• [Assignment]: Omit the pictures, and output the rest of the entries exactly as written.

Record set START

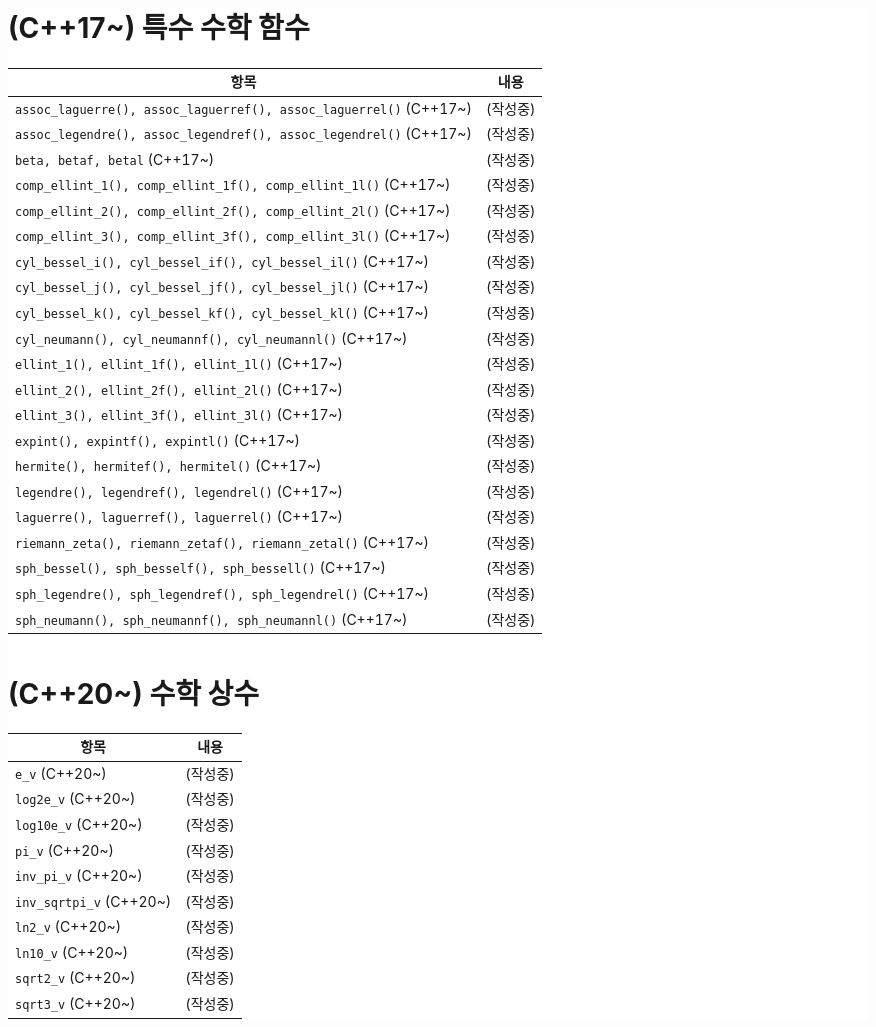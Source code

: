 # (C++17~) 특수 수학 함수

|항목|내용|
|--|--|
|`assoc_laguerre(), assoc_laguerref(), assoc_laguerrel()` (C++17~)|(작성중)|
|`assoc_legendre(), assoc_legendref(), assoc_legendrel()` (C++17~)|(작성중)|
|`beta, betaf, betal` (C++17~)|(작성중)|
|`comp_ellint_1(), comp_ellint_1f(), comp_ellint_1l()` (C++17~)|(작성중)|
|`comp_ellint_2(), comp_ellint_2f(), comp_ellint_2l()` (C++17~)|(작성중)|
|`comp_ellint_3(), comp_ellint_3f(), comp_ellint_3l()` (C++17~)|(작성중)|
|`cyl_bessel_i(), cyl_bessel_if(), cyl_bessel_il()` (C++17~)|(작성중)|
|`cyl_bessel_j(), cyl_bessel_jf(), cyl_bessel_jl()` (C++17~)|(작성중)|
|`cyl_bessel_k(), cyl_bessel_kf(), cyl_bessel_kl()` (C++17~)|(작성중)|
|`cyl_neumann(), cyl_neumannf(), cyl_neumannl()` (C++17~)|(작성중)|
|`ellint_1(), ellint_1f(), ellint_1l()` (C++17~)|(작성중)|   
|`ellint_2(), ellint_2f(), ellint_2l()` (C++17~)|(작성중)|   
|`ellint_3(), ellint_3f(), ellint_3l()` (C++17~)|(작성중)|  
|`expint(), expintf(), expintl()` (C++17~)|(작성중)| 
|`hermite(), hermitef(), hermitel()` (C++17~)|(작성중)| 
|`legendre(), legendref(), legendrel()` (C++17~)|(작성중)|
|`laguerre(), laguerref(), laguerrel()` (C++17~)|(작성중)|
|`riemann_zeta(), riemann_zetaf(), riemann_zetal()` (C++17~)|(작성중)|
|`sph_bessel(), sph_besself(), sph_bessell()` (C++17~)|(작성중)|
|`sph_legendre(), sph_legendref(), sph_legendrel()` (C++17~)|(작성중)|
|`sph_neumann(), sph_neumannf(), sph_neumannl()` (C++17~)|(작성중)|

# (C++20~) 수학 상수

|항목|내용|
|--|--|
|`e_v` (C++20~)|(작성중)|
|`log2e_v` (C++20~)|(작성중)|
|`log10e_v` (C++20~)|(작성중)|
|`pi_v` (C++20~)|(작성중)|
|`inv_pi_v` (C++20~)|(작성중)|
|`inv_sqrtpi_v` (C++20~)|(작성중)|
|`ln2_v` (C++20~)|(작성중)|
|`ln10_v` (C++20~)|(작성중)|
|`sqrt2_v` (C++20~)|(작성중)|
|`sqrt3_v` (C++20~)|(작성중)|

Record set END

• [Solution to the problem]:
Source code

: # (C++17~) 특수 수학 함수

|항목|내용|
|--|--|
|`assoc_laguerre(), assoc_laguerref(), assoc_laguerrel()` (C++17~)|(작성중)|
|`assoc_legendre(), assoc_legendref(), assoc_legendrel()` (C++17~)|(작성중)|
|`beta, betaf, betal` (C++17~)|(작성중)|
|`comp_ellint_1(), comp_ellint_1f(), comp_ellint_1l()` (C++17~)|(작성중)|
|`comp_ellint_2(), comp_ellint_2f(), comp_ellint_2l()` (C++17~)|(작성중)|
|`comp_ellint_3(), comp_ellint_3f(), comp_ellint_3l()` (C++17~)|(작성중)|
|`cyl_bessel_i(), cyl_bessel_if(), cyl_bessel_il()` (C++17~)|(작성중)|
|`cyl_bessel_j(), cyl_bessel_jf(), cyl_bessel_jl()` (C++17~)|(작성중)|
|`cyl_bessel_k(), cyl_bessel_kf(), cyl_bessel_kl()` (C++17~)|(작성중)|
|`cyl_neumann(), cyl_neumannf(), cyl_neumannl()` (C++17~)|(작성중)|
|`ellint_1(), ellint_1f(), ellint_1l()` (C++17~)|(작성중)|   
|`ellint_2(), ellint_2f(), ellint_2l()` (C++17~)|(작성중)|   
|`ellint_3(), ellint_3f(), ellint_3l()` (C++17~)|(작성중)|  
|`expint(), expintf(), expintl()` (C++17~)|(작성중)| 
|`hermite(), hermitef(), hermitel()` (C++17~)|(작성중)| 
|`legendre(), legendref(), legendrel()` (C++17~)|(작성중)|
|`laguerre(), laguerref(), laguerrel()` (C++17~)|(작성중)|
|`riemann_zeta(), riemann_zetaf(), riemann_zetal()` (C++17~)|(작성중)|
|`sph_bessel(), sph_besself(), sph_bessell()` (C++17~)|(작성중)|
|`sph_legendre(), sph_legendref(), sph_legendrel()` (C++17~)|(작성중)|
|`sph_neumann(), sph_neumannf(), sph_neumannl()` (C++17~)|(작성중)|

# (C++20~) 수학 상수

|항목|내용|
|--|--|
|`e_v` (C++20~)|(작성중)|
|`log2e_v` (C++20~)|(작성중)|
|`log10e_v` (C++20~)|(작성중)|
|`pi_v` (C++20~)|(작성중)|
|`inv_pi_v` (C++20~)|(작성중)|
|`inv_sqrtpi_v` (C++20~)|(작성중)|
|`ln2_v` (C++20~)|(작성중)|
|`ln10_v` (C++20~)|(작성중)|
|`sqrt2_v` (C++20~)|(작성중)|
|`sqrt3_v` (C++20~)|(작성중)|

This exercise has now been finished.